Ratatouille is a lovingly crafted film sprinkled with visual marvel and flavored with a sophisticated French setting that is completely hearty, tasty, and touching. It seems genuinely created from fresh ingredients and cooked up with unexpected seasonings and layered with complex flavors that leaves a miraculously sweet after taste.
Ratatouille has a generous serving of an inventive story, clever and witty script, enchanting colors, deeply realized animation, glorious music, fast pacing, touching moments, and lots of delicious food. It is an irresistible feast of comedy, imagination, intelligence, and heart. While hitting the innermost core of human emotions, it's a wonderful recipe presented in a light and fun way while still keeping up with its serious undertones exposing the complexities of social realities - all without trying too hard. Audiences of all ages are offered a simple moral tale about pushing beyond the social boundaries to achieve success. The luxurious palette gives a culinary inspiration that goes beyond its physicality - it becomes a crème de la crème of modern animation that it makes people rethink of what animation and filmmaking can further accomplish in terms of visual splendor and touching the human heart. And the magic is definitely there.
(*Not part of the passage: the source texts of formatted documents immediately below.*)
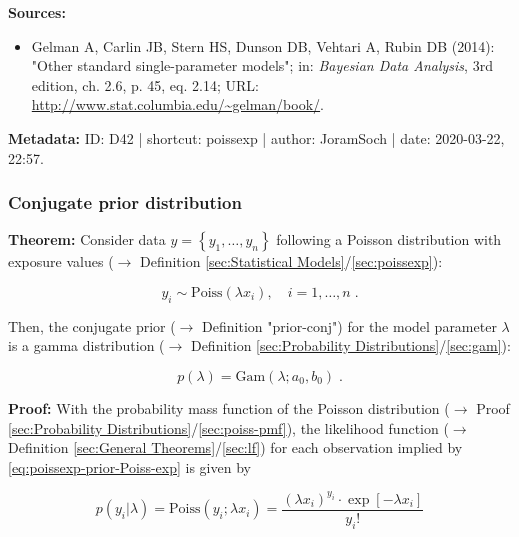 \documentclass[a4paper,12pt,twoside]{book}
\begin{document}
\vspace{1em}
\textbf{Sources:}
\begin{itemize}
\item Gelman A, Carlin JB, Stern HS, Dunson DB, Vehtari A, Rubin DB (2014): "Other standard single-parameter models"; in: \textit{Bayesian Data Analysis}, 3rd edition, ch. 2.6, p. 45, eq. 2.14; URL: \url{http://www.stat.columbia.edu/~gelman/book/}.
\end{itemize}


\vspace{1em}
\textbf{Metadata:} ID: D42 | shortcut: poissexp | author: JoramSoch | date: 2020-03-22, 22:57.
\vspace{1em}



\subsubsection[\textbf{Conjugate prior distribution}]{Conjugate prior distribution} \label{sec:poissexp-prior}
\setcounter{equation}{0}

\textbf{Theorem:} Consider data $y = \left\lbrace y_1, \ldots, y_n \right\rbrace$ following a Poisson distribution with exposure values ($\rightarrow$ Definition \ref{sec:Statistical Models}/\ref{sec:poissexp}):

\begin{equation} \label{eq:poissexp-prior-Poiss-exp}
y_i \sim \mathrm{Poiss}(\lambda x_i), \quad i = 1, \ldots, n \; .
\end{equation}

Then, the conjugate prior ($\rightarrow$ Definition "prior-conj") for the model parameter $\lambda$ is a gamma distribution ($\rightarrow$ Definition \ref{sec:Probability Distributions}/\ref{sec:gam}):

\begin{equation} \label{eq:poissexp-prior-Poiss-exp-prior}
p(\lambda) = \mathrm{Gam}(\lambda; a_0, b_0) \; .
\end{equation}


\vspace{1em}
\textbf{Proof:} With the probability mass function of the Poisson distribution ($\rightarrow$ Proof \ref{sec:Probability Distributions}/\ref{sec:poiss-pmf}), the likelihood function ($\rightarrow$ Definition \ref{sec:General Theorems}/\ref{sec:lf}) for each observation implied by \eqref{eq:poissexp-prior-Poiss-exp} is given by

\begin{equation} \label{eq:poissexp-prior-Poiss-exp-LF-s1}
p(y_i|\lambda) = \mathrm{Poiss}(y_i; \lambda x_i) = \frac{(\lambda x_i)^{y_i} \cdot \exp\left[-\lambda x_i\right]}{y_i !}
\end{equation}
\end{document}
Pixar's master chef for this film, writer/director Brad Bird, blends all the right ingredients to craft such rich emotional characters and situations. He effectively stages his scenes without neglecting the essence of his very story. He keeps his film moving, tickling your imagination and your emotional palette with the right dose of aesthetics and heart-filled rhythm. Ratatouille is a classic example of an artistic creation weaved as a genuine piece of popular art that puts equal emphasis on the sumptuous audio-visual fare, cleverness, and characterization of the story.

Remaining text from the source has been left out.